Improved detection of stored input
Dafydd Stuttard |
09 August 2018 at 16:29 UTC
Burp Scanner is already capable of detecting when applications store input from one request and return it in the response to another request. When storage and retrieval of input is detected, Burp then checks for a number of second-order issues, such as SQL injection and cross-site scripting.
However, Burp's current capability has two key limitations:
- The order in which items are scanned is critical. You need to scan the submission point before the retrieval point. This arises because Burp makes a single pass through the scan queue, processing each item in isolation. So input that is submitted in one request and returned from another will only be detected if the two requests are scanned in the right order.
- Input that has been stored within the application can easily be overwritten by other activity carried out by the Scanner, before the stored data is observed. This again arises because Burp carries out all of its audit work on each item in a single operation. Huge numbers of requests might take place between submitting some input and scanning the retrieval point, during which time the input is highly vulnerable to being overwritten.

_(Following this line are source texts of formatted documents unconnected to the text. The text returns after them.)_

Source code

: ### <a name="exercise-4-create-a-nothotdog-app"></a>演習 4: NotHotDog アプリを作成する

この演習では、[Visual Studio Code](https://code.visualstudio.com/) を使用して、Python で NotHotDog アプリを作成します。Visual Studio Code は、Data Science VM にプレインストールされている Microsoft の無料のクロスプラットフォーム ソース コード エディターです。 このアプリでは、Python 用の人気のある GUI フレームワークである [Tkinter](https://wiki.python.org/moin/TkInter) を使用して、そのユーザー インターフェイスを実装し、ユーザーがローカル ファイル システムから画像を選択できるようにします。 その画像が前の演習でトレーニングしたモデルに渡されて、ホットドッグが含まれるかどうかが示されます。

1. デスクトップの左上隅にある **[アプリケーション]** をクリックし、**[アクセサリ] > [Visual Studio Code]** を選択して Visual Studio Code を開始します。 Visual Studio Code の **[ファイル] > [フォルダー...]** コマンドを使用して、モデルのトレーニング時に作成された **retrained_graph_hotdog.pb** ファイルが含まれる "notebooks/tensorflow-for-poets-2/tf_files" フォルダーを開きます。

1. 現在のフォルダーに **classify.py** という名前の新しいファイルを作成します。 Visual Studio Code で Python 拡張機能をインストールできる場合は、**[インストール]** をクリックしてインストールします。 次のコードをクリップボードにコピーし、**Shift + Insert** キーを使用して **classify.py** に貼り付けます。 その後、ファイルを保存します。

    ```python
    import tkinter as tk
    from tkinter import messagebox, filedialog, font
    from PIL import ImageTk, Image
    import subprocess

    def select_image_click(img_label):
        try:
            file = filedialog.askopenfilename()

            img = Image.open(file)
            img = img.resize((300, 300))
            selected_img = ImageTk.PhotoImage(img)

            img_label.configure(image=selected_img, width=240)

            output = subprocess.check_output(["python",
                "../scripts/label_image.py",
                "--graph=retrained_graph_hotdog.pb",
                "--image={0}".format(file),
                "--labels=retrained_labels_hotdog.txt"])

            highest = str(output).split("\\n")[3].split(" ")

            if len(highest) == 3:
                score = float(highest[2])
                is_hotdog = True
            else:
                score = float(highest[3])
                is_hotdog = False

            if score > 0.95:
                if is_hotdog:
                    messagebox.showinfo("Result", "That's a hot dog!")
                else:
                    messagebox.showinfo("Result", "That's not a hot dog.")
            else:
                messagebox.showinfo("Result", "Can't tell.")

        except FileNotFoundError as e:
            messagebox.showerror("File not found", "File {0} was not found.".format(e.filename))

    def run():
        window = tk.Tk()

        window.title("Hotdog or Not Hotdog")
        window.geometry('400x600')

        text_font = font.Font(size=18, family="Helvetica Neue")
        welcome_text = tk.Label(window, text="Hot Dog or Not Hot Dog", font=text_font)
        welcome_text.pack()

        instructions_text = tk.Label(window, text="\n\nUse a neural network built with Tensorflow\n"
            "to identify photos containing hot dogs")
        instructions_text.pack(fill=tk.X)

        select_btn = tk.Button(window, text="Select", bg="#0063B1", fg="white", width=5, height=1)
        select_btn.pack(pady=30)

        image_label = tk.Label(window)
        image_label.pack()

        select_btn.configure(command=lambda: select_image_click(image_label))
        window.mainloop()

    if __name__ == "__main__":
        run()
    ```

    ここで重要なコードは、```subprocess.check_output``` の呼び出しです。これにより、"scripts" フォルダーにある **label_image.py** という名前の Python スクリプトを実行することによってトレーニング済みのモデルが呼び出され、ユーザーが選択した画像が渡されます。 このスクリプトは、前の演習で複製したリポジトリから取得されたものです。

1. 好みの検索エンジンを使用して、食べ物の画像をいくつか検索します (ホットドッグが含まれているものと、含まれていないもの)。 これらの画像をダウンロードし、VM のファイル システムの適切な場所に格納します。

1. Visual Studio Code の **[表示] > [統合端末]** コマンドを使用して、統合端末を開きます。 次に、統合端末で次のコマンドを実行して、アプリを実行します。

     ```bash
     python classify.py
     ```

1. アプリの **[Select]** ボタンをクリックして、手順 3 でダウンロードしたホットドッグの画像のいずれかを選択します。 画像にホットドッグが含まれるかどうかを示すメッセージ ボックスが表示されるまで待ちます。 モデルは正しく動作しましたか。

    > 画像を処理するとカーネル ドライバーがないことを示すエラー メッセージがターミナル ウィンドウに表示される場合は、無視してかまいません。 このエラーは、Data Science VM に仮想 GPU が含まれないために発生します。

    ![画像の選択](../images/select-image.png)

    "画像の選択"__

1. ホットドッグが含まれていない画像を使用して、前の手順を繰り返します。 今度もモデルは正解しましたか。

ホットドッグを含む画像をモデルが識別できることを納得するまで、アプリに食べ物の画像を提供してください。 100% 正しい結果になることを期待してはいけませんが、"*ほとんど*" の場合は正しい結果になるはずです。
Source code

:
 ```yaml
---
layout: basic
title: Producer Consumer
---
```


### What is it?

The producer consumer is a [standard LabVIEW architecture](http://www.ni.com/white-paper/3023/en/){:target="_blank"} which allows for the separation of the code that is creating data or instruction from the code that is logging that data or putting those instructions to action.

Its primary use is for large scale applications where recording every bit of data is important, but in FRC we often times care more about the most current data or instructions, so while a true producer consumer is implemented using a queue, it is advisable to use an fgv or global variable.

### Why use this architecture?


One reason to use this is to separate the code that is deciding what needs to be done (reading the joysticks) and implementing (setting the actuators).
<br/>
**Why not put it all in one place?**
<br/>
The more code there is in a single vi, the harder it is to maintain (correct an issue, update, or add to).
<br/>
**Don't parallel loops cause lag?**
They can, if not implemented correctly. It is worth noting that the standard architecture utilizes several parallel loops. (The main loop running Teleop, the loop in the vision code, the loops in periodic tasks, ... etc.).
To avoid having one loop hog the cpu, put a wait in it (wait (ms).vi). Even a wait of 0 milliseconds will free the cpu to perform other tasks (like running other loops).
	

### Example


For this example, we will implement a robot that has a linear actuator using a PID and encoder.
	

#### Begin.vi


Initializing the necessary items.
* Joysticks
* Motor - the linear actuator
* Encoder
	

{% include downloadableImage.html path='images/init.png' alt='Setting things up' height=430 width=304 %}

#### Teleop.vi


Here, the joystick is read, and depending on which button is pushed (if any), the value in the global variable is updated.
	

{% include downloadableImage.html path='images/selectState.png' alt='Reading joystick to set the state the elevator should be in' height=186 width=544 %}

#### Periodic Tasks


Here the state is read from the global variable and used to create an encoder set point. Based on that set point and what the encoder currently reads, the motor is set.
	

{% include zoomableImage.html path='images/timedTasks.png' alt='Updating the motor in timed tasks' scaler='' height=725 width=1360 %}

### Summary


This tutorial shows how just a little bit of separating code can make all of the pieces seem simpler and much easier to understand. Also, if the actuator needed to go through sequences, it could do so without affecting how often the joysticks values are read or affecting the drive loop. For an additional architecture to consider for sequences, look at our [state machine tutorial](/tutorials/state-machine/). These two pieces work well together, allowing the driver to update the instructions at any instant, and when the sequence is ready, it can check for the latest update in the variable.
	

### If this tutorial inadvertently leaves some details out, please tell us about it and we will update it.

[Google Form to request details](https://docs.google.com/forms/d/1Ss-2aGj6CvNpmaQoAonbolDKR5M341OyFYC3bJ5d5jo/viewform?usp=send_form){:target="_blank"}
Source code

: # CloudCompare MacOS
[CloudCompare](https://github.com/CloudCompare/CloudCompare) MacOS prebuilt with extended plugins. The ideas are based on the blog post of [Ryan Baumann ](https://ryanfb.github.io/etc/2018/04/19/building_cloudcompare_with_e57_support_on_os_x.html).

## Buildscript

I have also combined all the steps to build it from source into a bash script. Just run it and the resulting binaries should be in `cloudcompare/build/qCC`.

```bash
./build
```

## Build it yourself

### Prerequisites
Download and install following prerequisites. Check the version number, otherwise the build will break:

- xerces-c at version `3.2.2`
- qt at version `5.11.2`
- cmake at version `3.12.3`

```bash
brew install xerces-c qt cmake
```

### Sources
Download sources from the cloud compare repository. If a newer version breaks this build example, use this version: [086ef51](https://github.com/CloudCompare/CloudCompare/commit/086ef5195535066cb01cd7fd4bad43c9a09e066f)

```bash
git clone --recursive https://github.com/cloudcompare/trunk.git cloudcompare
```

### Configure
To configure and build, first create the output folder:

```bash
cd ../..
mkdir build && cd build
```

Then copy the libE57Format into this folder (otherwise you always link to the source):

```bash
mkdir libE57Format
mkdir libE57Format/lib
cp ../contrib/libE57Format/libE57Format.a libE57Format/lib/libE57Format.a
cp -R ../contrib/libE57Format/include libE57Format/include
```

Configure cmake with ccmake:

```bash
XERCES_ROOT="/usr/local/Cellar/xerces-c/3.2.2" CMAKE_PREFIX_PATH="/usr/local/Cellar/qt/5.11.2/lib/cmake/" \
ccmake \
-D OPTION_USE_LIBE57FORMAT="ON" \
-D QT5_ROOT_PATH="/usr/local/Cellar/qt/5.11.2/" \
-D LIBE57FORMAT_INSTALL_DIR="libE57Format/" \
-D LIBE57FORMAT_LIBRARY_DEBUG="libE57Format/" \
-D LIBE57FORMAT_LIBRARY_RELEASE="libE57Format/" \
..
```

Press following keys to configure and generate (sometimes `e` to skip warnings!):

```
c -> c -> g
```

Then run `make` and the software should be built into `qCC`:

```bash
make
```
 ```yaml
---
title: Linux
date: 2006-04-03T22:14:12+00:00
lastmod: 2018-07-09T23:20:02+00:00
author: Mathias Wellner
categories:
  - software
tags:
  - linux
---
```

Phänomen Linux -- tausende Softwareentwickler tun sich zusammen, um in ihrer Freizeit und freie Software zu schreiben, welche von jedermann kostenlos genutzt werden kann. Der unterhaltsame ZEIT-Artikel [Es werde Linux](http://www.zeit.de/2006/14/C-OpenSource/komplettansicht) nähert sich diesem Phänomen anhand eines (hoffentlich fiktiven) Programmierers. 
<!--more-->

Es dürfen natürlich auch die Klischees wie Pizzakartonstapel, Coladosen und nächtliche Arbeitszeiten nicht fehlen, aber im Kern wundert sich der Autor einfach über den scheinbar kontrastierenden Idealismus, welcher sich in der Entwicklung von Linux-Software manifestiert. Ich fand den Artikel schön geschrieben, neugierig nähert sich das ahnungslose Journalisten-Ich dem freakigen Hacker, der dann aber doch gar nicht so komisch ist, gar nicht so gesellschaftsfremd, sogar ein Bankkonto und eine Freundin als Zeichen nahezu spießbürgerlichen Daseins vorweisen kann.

The new multi-phase scanning model largely removes these limitations and greatly improves Burp's detection of stored input. Active scanning is split into the following distinct phases, and each phase is completed for all items before starting the next phase:
- Perform first-order checks.
- Submit test strings for stored inputs everywhere.
- Fetch all responses one more time looking for stored inputs.
- Follow-up on observed stored inputs with second-order checks.
This phased delivery of the different audit tasks removes the dependency on the order in which items are scanned, and reduces the likelihood that stored data is overwritten by other activity before it is observed.